REQUIREMENT: Examine each line of the data, and copy the ones containing "yyyy".

GIVEN DATA:
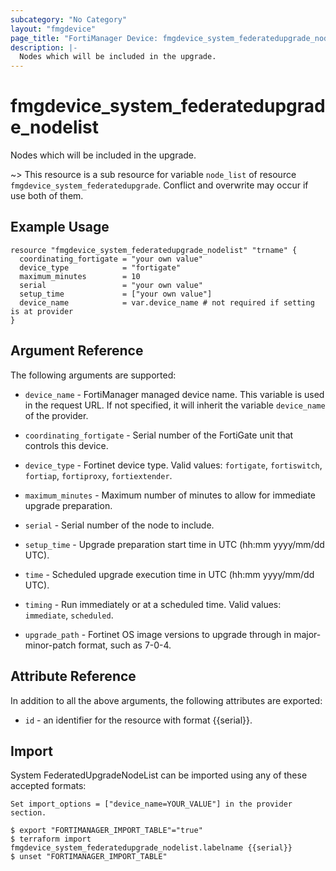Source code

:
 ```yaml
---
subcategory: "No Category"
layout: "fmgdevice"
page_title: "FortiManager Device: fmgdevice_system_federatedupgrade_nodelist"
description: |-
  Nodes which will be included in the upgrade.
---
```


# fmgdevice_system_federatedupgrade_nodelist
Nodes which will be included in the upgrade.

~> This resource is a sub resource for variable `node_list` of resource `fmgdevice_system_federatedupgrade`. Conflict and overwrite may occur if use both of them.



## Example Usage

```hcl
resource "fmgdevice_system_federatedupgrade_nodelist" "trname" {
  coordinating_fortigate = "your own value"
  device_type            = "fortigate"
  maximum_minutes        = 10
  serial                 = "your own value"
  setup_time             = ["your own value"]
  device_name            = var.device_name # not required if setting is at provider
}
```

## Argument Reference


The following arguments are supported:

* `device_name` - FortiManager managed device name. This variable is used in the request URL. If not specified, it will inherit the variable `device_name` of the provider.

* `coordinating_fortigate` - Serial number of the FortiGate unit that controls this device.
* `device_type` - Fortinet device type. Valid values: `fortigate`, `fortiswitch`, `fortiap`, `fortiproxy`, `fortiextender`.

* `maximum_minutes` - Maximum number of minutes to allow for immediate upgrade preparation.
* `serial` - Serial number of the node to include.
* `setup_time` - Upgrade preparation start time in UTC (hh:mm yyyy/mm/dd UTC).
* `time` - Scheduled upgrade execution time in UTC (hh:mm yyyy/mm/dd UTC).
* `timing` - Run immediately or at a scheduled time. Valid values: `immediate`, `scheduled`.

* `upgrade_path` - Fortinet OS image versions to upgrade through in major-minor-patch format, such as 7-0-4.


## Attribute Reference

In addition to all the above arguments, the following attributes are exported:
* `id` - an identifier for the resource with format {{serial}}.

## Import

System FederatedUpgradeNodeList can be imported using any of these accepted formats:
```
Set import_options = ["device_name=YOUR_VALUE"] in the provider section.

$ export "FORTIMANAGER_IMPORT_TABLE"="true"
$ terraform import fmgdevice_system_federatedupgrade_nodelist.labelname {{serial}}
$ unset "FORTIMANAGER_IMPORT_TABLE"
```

TASK RESULT:
* `setup_time` - Upgrade preparation start time in UTC (hh:mm yyyy/mm/dd UTC).
* `time` - Scheduled upgrade execution time in UTC (hh:mm yyyy/mm/dd UTC).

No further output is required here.